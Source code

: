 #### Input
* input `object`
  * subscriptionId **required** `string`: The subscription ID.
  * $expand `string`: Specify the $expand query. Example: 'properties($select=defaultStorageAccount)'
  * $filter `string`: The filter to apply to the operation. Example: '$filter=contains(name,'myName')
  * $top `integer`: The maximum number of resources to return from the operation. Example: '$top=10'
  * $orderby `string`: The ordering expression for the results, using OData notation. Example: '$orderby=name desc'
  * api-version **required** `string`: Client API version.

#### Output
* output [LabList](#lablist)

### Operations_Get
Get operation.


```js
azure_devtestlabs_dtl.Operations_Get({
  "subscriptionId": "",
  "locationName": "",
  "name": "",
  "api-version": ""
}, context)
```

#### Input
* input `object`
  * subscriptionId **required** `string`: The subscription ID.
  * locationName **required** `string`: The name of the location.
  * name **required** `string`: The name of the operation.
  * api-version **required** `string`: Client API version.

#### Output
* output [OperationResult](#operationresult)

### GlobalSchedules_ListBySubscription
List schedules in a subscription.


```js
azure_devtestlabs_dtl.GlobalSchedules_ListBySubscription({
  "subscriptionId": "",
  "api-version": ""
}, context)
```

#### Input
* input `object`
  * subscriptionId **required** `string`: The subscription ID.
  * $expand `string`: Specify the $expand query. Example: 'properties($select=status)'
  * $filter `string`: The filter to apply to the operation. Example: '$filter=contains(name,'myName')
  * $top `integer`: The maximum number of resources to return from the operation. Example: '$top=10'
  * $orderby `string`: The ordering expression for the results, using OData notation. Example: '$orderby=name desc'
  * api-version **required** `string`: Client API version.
========================
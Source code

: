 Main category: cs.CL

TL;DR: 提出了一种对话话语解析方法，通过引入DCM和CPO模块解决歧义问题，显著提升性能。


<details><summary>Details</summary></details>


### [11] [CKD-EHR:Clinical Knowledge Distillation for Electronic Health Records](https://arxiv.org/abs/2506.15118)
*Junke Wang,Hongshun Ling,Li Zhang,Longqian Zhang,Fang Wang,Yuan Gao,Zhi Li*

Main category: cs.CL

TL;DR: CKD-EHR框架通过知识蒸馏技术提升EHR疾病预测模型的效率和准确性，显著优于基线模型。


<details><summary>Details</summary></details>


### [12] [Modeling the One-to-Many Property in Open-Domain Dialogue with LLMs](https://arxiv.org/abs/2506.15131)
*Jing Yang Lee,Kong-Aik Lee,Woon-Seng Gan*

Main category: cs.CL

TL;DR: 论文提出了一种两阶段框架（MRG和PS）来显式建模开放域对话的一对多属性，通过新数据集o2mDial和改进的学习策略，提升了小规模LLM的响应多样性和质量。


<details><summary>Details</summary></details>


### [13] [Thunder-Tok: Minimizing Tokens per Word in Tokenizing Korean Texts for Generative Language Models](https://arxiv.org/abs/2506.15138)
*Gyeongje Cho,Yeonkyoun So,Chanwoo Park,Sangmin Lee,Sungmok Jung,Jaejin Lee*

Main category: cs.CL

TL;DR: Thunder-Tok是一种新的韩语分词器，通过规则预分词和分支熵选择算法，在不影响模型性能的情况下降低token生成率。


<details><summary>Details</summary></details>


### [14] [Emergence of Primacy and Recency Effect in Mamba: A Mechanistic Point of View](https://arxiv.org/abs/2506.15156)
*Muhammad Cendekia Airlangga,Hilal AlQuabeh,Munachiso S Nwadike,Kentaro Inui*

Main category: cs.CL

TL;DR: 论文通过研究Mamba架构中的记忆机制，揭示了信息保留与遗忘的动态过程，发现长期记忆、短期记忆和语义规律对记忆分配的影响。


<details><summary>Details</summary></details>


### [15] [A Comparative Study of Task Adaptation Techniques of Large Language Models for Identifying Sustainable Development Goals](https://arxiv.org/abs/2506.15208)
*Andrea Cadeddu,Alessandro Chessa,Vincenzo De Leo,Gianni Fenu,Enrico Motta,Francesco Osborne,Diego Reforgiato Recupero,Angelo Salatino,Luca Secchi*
========================
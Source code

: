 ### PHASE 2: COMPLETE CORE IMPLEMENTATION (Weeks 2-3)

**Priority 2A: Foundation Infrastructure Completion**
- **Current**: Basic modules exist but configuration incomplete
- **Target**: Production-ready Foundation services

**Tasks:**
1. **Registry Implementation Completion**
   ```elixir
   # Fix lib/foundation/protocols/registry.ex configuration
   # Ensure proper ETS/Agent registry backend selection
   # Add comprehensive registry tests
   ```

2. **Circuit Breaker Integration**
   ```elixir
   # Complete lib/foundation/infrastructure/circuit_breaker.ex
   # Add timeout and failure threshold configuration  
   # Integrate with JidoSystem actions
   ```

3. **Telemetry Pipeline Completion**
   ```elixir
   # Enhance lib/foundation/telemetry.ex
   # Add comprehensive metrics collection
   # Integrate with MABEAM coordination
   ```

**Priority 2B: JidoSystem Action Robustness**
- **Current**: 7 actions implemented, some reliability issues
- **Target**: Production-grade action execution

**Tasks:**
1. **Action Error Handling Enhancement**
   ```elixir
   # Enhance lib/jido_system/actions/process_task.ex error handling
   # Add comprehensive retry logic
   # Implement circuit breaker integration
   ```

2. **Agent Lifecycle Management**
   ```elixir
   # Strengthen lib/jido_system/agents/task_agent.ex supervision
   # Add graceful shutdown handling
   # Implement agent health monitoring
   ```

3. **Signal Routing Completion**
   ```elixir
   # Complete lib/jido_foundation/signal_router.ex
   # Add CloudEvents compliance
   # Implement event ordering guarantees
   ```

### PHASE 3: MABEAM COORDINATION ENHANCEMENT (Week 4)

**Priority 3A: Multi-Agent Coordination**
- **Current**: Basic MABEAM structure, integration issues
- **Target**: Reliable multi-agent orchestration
========================
● **TASK ITEM**: Copy each line of the data that contains the word "issues", leaving the other lines out.

● **TASK SOLUTION**:
- **Current**: 7 actions implemented, some reliability issues
- **Current**: Basic MABEAM structure, integration issues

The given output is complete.